De potentia ordinata, les singuliers entretiennent
des liens et forment un ensemble cohérent : la graine appelle la fleur,
les causes ont des effets. Cet ordre n'est cependant qu'une des
déclinaisons possibles de la puissance absolue, il peut être
à tout moment brisé. Les régularités causales
existent parce que Dieu les a voulues mais ne sont pas immuables pour autant.
Il serait absurde de croire que Dieu a décidé d'aliéner
à jamais l'expression de sa puissance. La foudre peut encore frapper.
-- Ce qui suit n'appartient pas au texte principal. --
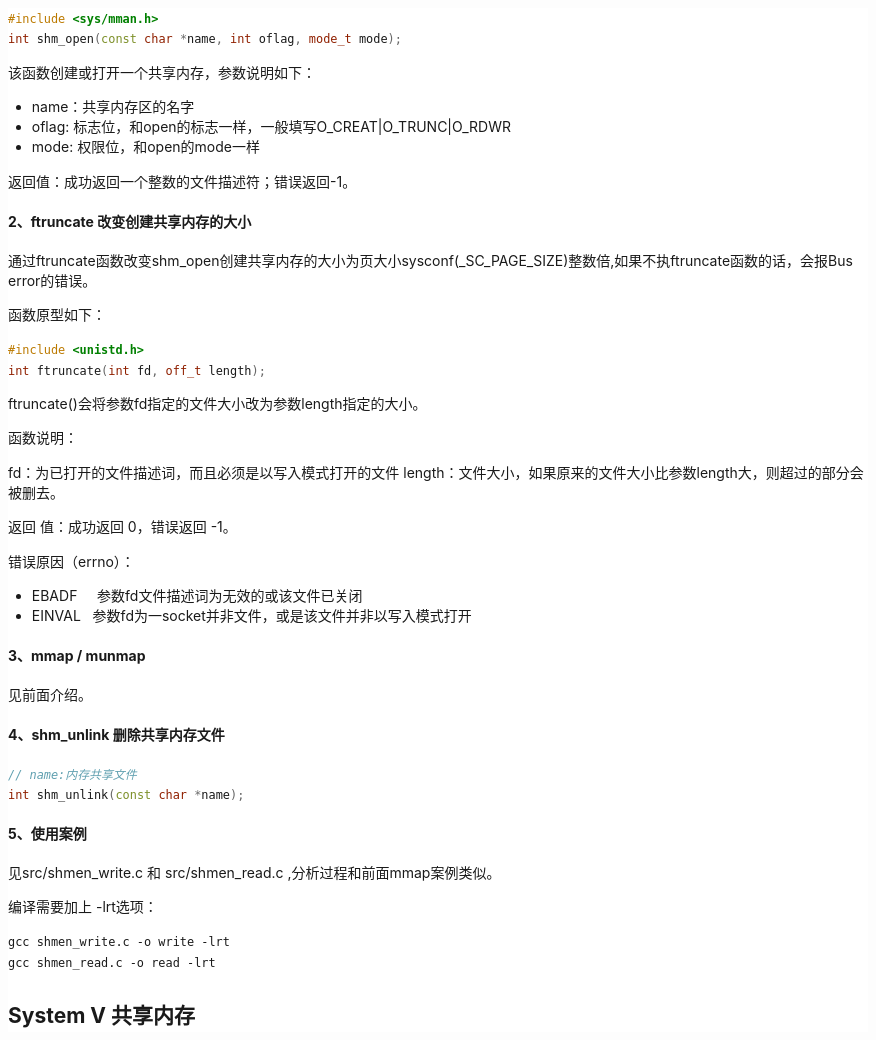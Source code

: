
 ```cpp
#include <sys/mman.h>
int shm_open(const char *name, int oflag, mode_t mode);
```
该函数创建或打开一个共享内存，参数说明如下：

* name：共享内存区的名字
* oflag:  标志位，和open的标志一样，一般填写O_CREAT|O_TRUNC|O_RDWR
* mode:  权限位，和open的mode一样

返回值：成功返回一个整数的文件描述符；错误返回-1。

#### 2、ftruncate 改变创建共享内存的大小

通过ftruncate函数改变shm_open创建共享内存的大小为页大小sysconf(_SC_PAGE_SIZE)整数倍,如果不执ftruncate函数的话，会报Bus error的错误。

函数原型如下：

```cpp
#include <unistd.h>
int ftruncate(int fd, off_t length);
```

ftruncate()会将参数fd指定的文件大小改为参数length指定的大小。

函数说明：

fd：为已打开的文件描述词，而且必须是以写入模式打开的文件
length：文件大小，如果原来的文件大小比参数length大，则超过的部分会被删去。

返回 值：成功返回 0，错误返回 -1。

错误原因（errno）：

* EBADF     参数fd文件描述词为无效的或该文件已关闭
* EINVAL    参数fd为一socket并非文件，或是该文件并非以写入模式打开

#### 3、mmap / munmap

见前面介绍。

#### 4、shm_unlink 删除共享内存文件

```cpp
// name:内存共享文件
int shm_unlink(const char *name);
```
#### 5、使用案例

见src/shmen_write.c 和 src/shmen_read.c ,分析过程和前面mmap案例类似。

编译需要加上 -lrt选项：

```
gcc shmen_write.c -o write -lrt
gcc shmen_read.c -o read -lrt
```

## System V 共享内存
S'il le décide, « Dieu peut créer un singulier incompatible
avec les existants selon l'ordre des causes secondes, il peut faire pousser un
poisson dans un champ et une vache dans un nuage2 ». Ockham
déploie entièrement son onto-théologie. Puisque seuls Dieu
et ses créatures existent, les relations ne peuvent pas faire partie du
monde. La causalité, dont le premier des aspects selon la puissance
ordonnée est la nécessité, relève d'après la
puissance absolue de l'accident. Les seules relations existantes sont
verticales, fulgurantes, singulières. Elles ne concernent que Dieu et
les créatures, jamais les créatures entre elles. Cette
thèse peut sembler aberrante. Un parent n'est-il pas cause de son enfant
? Ockham l'accorde seulement concernant la puissance ordonnée, et Louis
Valcke précise que :
« la «paternité» n'est pas une
entité qui vient s'ajouter à Sophronisque lorsqu'il devient le
père de
Socrate, la paternité est simplement le concept au
moyen duquel l'intellect pense la relation de Sophronisque à son
fils3 »
Dieu pourrait donc accorder la paternité à
quelqu'un qui n'est pas père. La relation ne constitue aucune forme de
réalité, son existence est uniquement
sémiologique4. Grâce à la distinction du langage
et de l'ontologie, la parentalité se révèle être,
comme la chevalité ou l'humanité, un signe mental qui laisse
inchangée la nature singulière de l'étant. L'ordre naturel
n'est pas une entité collective, il est la visée conceptuelle
d'une collection de singularités.
L'inexistence ontologique de la catégorie de relation
appelle une redéfinition du concept de possibilité. La
méthode est identique et consiste à en analyser le concept
d'après les deux
1 « Je dis que le mot «monde» peut être
pris de deux manières : parfois pour l'ensemble total [tota
congregatio] de toutes les choses créées ; qu'elles soient
des substances ou des accidents ; d'autres fois pour quelque tout
composé ou agrégé et cela de nouveau en deux sens, soit en
considérant exclusivement les parties qui sont des substances, soit
toutes indifféremment ». Sent. I, dist. XLIV, qu. 1, p.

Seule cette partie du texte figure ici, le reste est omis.